A total of 28 randomized controlled trials were included. Laser therapy had a more significant effect in terms of VAS (SMD=﹣1.88; 95% CI=﹣2.46 to﹣1.30; P < 0.00001; I =93%), MAVO (MD = 4.90; 95% CI= 3.29-6.50; P < 0.00001; I =72%), MPVO (MD=5.8; 95% CI= 4.62-7.01; P < 0.00001; I =40%) and RLE (MD = 0.73; 95% CI= 0.23-1.22; P = 0.004; I = 0%) as compared to placebo group. However, there was no significant difference in LLE between two groups (MD= 0.35; 95% CI=﹣0.31-1.01; P = 0.30; I =0%).
Laser therapy can effectively reduce pain but have small effect on improving mandibular movement of TMD patients. More well-designed RCTs with large sample sizes are needed for further validation. And these studies should report detailed laser parameters and provide complete outcome measure data.

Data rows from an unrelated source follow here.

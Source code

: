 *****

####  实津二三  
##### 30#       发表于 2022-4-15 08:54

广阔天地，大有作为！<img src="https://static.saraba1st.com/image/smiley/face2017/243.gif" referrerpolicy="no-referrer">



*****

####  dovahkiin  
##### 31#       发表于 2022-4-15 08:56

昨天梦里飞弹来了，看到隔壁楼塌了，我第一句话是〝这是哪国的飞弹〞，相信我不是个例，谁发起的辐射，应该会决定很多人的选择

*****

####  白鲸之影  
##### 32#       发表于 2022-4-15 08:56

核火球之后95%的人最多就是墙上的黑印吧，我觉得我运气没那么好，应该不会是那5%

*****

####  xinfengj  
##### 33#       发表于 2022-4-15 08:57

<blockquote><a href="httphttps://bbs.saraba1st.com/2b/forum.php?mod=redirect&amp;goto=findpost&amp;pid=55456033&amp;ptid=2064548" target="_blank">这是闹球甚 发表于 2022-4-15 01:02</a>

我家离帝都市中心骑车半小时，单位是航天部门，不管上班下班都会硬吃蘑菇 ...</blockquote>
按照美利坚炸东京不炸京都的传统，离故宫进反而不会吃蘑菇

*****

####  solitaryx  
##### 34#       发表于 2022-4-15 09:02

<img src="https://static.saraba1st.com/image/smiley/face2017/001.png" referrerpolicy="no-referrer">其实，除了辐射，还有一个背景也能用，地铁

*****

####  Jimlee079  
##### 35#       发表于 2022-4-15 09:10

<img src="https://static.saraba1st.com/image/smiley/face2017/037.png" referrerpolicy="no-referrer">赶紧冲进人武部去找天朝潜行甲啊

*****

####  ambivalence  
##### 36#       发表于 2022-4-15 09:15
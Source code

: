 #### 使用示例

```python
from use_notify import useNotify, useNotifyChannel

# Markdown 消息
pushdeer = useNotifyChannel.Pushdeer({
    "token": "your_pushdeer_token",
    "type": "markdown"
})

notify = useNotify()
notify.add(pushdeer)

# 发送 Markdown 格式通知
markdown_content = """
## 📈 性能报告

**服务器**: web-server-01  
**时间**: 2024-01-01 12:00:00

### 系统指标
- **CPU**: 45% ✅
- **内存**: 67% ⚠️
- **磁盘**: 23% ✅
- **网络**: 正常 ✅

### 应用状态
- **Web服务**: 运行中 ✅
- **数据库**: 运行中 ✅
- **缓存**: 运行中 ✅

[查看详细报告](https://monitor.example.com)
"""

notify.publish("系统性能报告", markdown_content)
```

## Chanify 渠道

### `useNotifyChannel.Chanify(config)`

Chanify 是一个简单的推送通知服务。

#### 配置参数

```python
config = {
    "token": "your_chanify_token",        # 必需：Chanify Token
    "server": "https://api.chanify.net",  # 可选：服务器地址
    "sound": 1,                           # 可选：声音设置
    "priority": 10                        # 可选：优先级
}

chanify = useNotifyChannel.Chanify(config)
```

本系统评价旨在评估激光治疗颞下颌关节紊乱(TMD)的疗效。
检索了关于这一问题的随机对照试验(RCT)。三名研究者独立筛选合格研究,并根据 Cochrane 手册推荐的偏倚风险工具评估纳入研究的质量。主要结局测量指标为视觉模拟评分(VAS)报告的疼痛程度,次要结局测量指标为 TMJ 功能,包括最大主动垂直开口(MAVO)、最大被动垂直开口(MPVO)、左右侧方运动(LLE、RLE)。使用随机效应模型和 95%置信区间(95%CI)计算汇总效应大小。
共纳入 28 项随机对照试验。激光治疗在 VAS(SMD=﹣1.88;95%CI=﹣2.46 至﹣1.30;P<0.00001;I=93%)、MAVO(MD=4.90;95%CI=3.29-6.50;P<0.00001;I=72%)、MPVO(MD=5.8;95%CI=4.62-7.01;P<0.00001;I=40%)和 RLE(MD=0.73;95%CI=0.23-1.22;P=0.004;I=0%)方面的效果优于安慰剂组。然而,两组间 LLE 无显著差异(MD=0.35;95%CI=﹣0.31-1.01;P=0.30;I=0%)。
激光治疗能有效减轻疼痛,但对改善 TMD 患者下颌运动的效果较小。需要更多设计良好、样本量大的 RCT 进一步验证,且这些研究应报告详细的激光参数并提供完整的结局测量数据。